Writing to files

You can use the following library functions to write to a file:

fwrite() is the only interface allowed for writing to record I/O or blocked I/O files. See z/OS XL C/C++ Runtime Library Reference for more information on these library functions.

A write operation directly after a read operation without an intervening call to fflush(), fsetpos(), fseek(), or rewind() fails unless the read operation has reached EOF. The file pointer does not reach EOF until after you have tried to read past the last byte of the file.

z/OS® XL C/C++ counts a call to a write function writing 0 bytes or a write request that fails because of a system error as a write operation.

If you are updating a file and a system failure occurs, z/OS XL C/C++ tries to set the file position to the end of the last record updated successfully.
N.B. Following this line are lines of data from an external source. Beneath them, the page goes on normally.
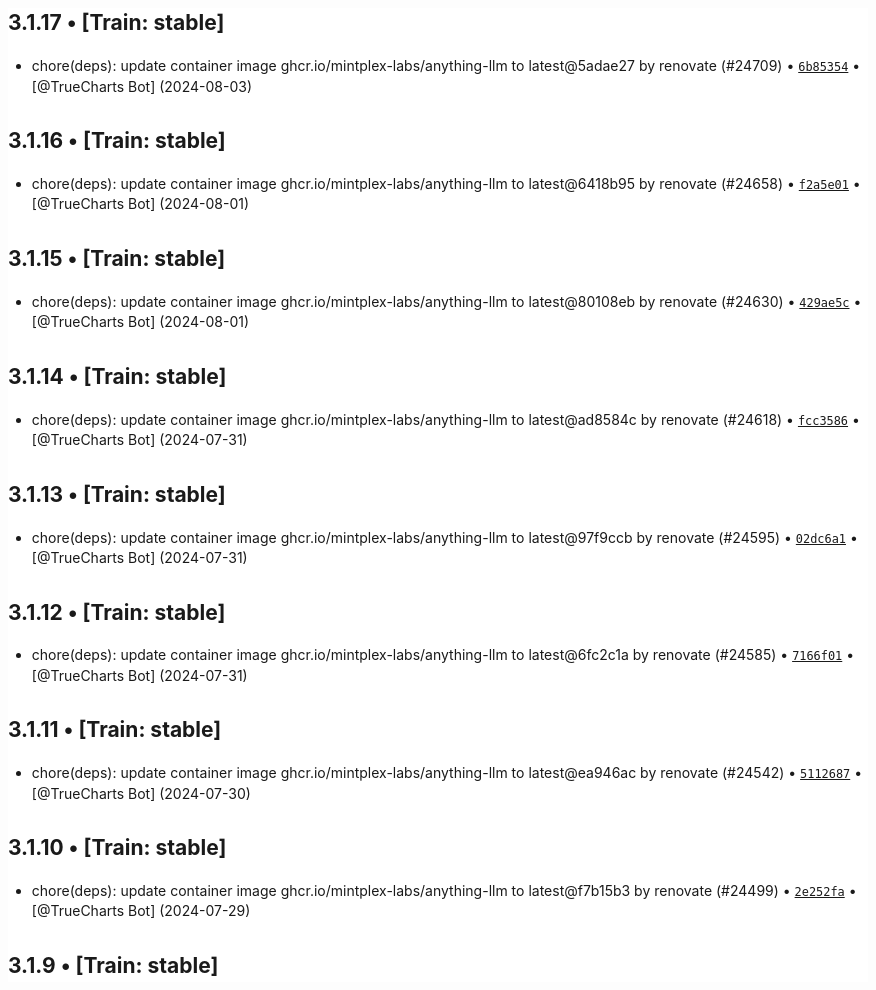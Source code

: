 ## 3.1.17 • [Train: stable]

- chore(deps): update container image ghcr.io/mintplex-labs/anything-llm to latest@5adae27 by renovate (#24709) • [`6b85354`](https://github.com/trueforge-org/truecharts/commit/6b853544f1d08968a7b8ec863b6512ed0860123c) • [@TrueCharts Bot] (2024-08-03)

## 3.1.16 • [Train: stable]

- chore(deps): update container image ghcr.io/mintplex-labs/anything-llm to latest@6418b95 by renovate (#24658) • [`f2a5e01`](https://github.com/trueforge-org/truecharts/commit/f2a5e013f0125a2b5a11b85f3228d100aef887e9) • [@TrueCharts Bot] (2024-08-01)

## 3.1.15 • [Train: stable]

- chore(deps): update container image ghcr.io/mintplex-labs/anything-llm to latest@80108eb by renovate (#24630) • [`429ae5c`](https://github.com/trueforge-org/truecharts/commit/429ae5c4b38100bbb149f9eb5f2edaa80fc40a15) • [@TrueCharts Bot] (2024-08-01)

## 3.1.14 • [Train: stable]

- chore(deps): update container image ghcr.io/mintplex-labs/anything-llm to latest@ad8584c by renovate (#24618) • [`fcc3586`](https://github.com/trueforge-org/truecharts/commit/fcc35863734197bf9dd25a9de5afdb8e6a8f0f64) • [@TrueCharts Bot] (2024-07-31)

## 3.1.13 • [Train: stable]

- chore(deps): update container image ghcr.io/mintplex-labs/anything-llm to latest@97f9ccb by renovate (#24595) • [`02dc6a1`](https://github.com/trueforge-org/truecharts/commit/02dc6a1c8cb80558ae864c52ea30c17575be34a5) • [@TrueCharts Bot] (2024-07-31)

## 3.1.12 • [Train: stable]

- chore(deps): update container image ghcr.io/mintplex-labs/anything-llm to latest@6fc2c1a by renovate (#24585) • [`7166f01`](https://github.com/trueforge-org/truecharts/commit/7166f01d31df78b435b9d3bf09b809f026472b78) • [@TrueCharts Bot] (2024-07-31)

## 3.1.11 • [Train: stable]

- chore(deps): update container image ghcr.io/mintplex-labs/anything-llm to latest@ea946ac by renovate (#24542) • [`5112687`](https://github.com/trueforge-org/truecharts/commit/51126873f0903602d9b826c5ee623da733a2f9b7) • [@TrueCharts Bot] (2024-07-30)

## 3.1.10 • [Train: stable]

- chore(deps): update container image ghcr.io/mintplex-labs/anything-llm to latest@f7b15b3 by renovate (#24499) • [`2e252fa`](https://github.com/trueforge-org/truecharts/commit/2e252fabcae525d9e3b4ce3cf91a83a64622f734) • [@TrueCharts Bot] (2024-07-29)

## 3.1.9 • [Train: stable]
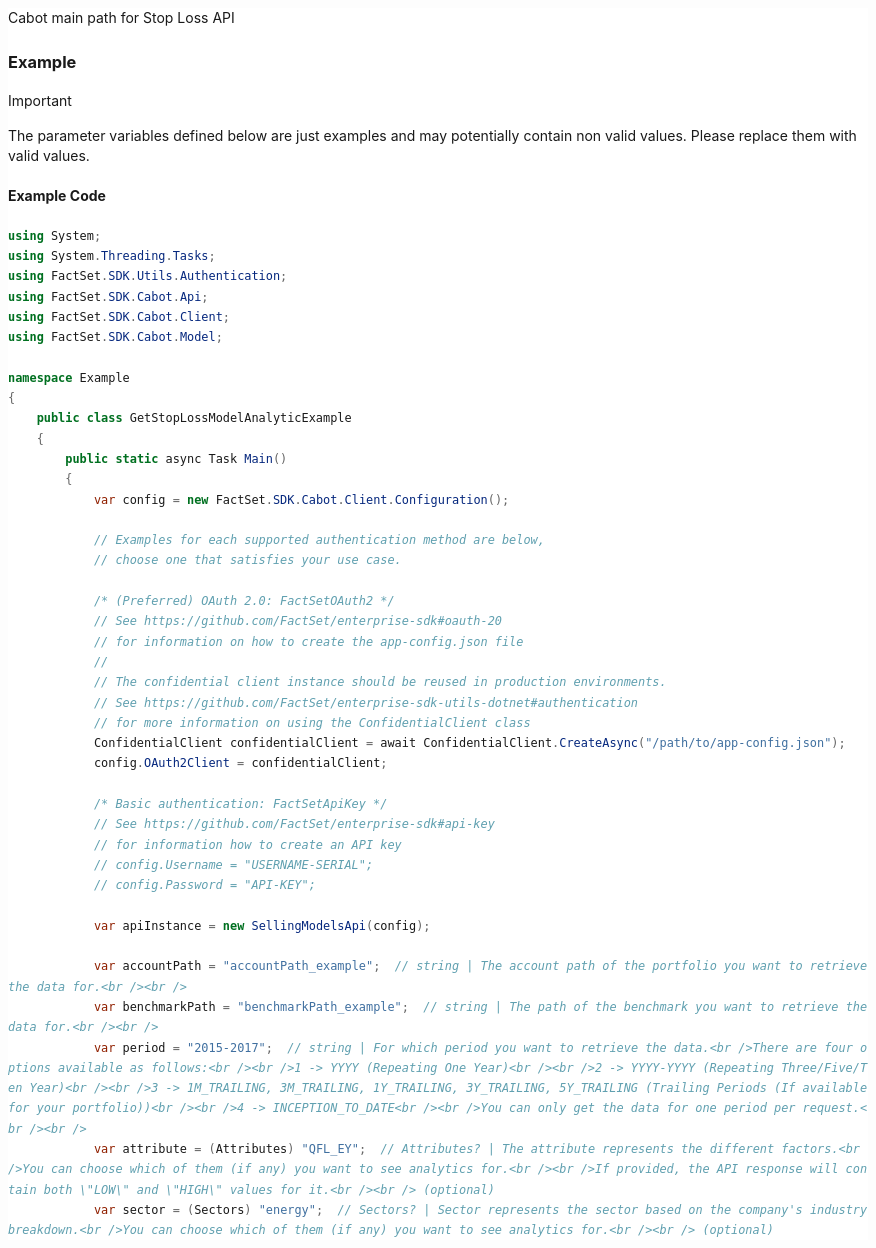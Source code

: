 Cabot main path for Stop Loss API

### Example

> [!IMPORTANT]
> The parameter variables defined below are just examples and may potentially contain non valid values. Please replace them with valid values.

#### Example Code

```csharp
using System;
using System.Threading.Tasks;
using FactSet.SDK.Utils.Authentication;
using FactSet.SDK.Cabot.Api;
using FactSet.SDK.Cabot.Client;
using FactSet.SDK.Cabot.Model;

namespace Example
{
    public class GetStopLossModelAnalyticExample
    {
        public static async Task Main()
        {
            var config = new FactSet.SDK.Cabot.Client.Configuration();

            // Examples for each supported authentication method are below,
            // choose one that satisfies your use case.

            /* (Preferred) OAuth 2.0: FactSetOAuth2 */
            // See https://github.com/FactSet/enterprise-sdk#oauth-20
            // for information on how to create the app-config.json file
            //
            // The confidential client instance should be reused in production environments.
            // See https://github.com/FactSet/enterprise-sdk-utils-dotnet#authentication
            // for more information on using the ConfidentialClient class
            ConfidentialClient confidentialClient = await ConfidentialClient.CreateAsync("/path/to/app-config.json");
            config.OAuth2Client = confidentialClient;

            /* Basic authentication: FactSetApiKey */
            // See https://github.com/FactSet/enterprise-sdk#api-key
            // for information how to create an API key
            // config.Username = "USERNAME-SERIAL";
            // config.Password = "API-KEY";

            var apiInstance = new SellingModelsApi(config);

            var accountPath = "accountPath_example";  // string | The account path of the portfolio you want to retrieve the data for.<br /><br />
            var benchmarkPath = "benchmarkPath_example";  // string | The path of the benchmark you want to retrieve the data for.<br /><br />
            var period = "2015-2017";  // string | For which period you want to retrieve the data.<br />There are four options available as follows:<br /><br />1 -> YYYY (Repeating One Year)<br /><br />2 -> YYYY-YYYY (Repeating Three/Five/Ten Year)<br /><br />3 -> 1M_TRAILING, 3M_TRAILING, 1Y_TRAILING, 3Y_TRAILING, 5Y_TRAILING (Trailing Periods (If available for your portfolio))<br /><br />4 -> INCEPTION_TO_DATE<br /><br />You can only get the data for one period per request.<br /><br />
            var attribute = (Attributes) "QFL_EY";  // Attributes? | The attribute represents the different factors.<br />You can choose which of them (if any) you want to see analytics for.<br /><br />If provided, the API response will contain both \"LOW\" and \"HIGH\" values for it.<br /><br /> (optional) 
            var sector = (Sectors) "energy";  // Sectors? | Sector represents the sector based on the company's industry breakdown.<br />You can choose which of them (if any) you want to see analytics for.<br /><br /> (optional) 
```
For a fully-buffered file, this is at the end of the last record in a block. For a line-buffered file, this may be any record in the current block. If you are writing new data at the time of a system failure, z/OS XL C/C++ puts the file position at the end of the last block of the file. In files opened for blocked output, you may lose data written by other writes to that block before the system failure. The contents of a file after a system write failure are indeterminate.

If one user opens a file for writing, and another later opens the same file for reading, the user who is reading the file can check for records that may have been written past the end of the file by the other user. If the file is a spanned variable text file, the reader can read part of a spanned record and reach the end of the file before reading in the last segment of the spanned record.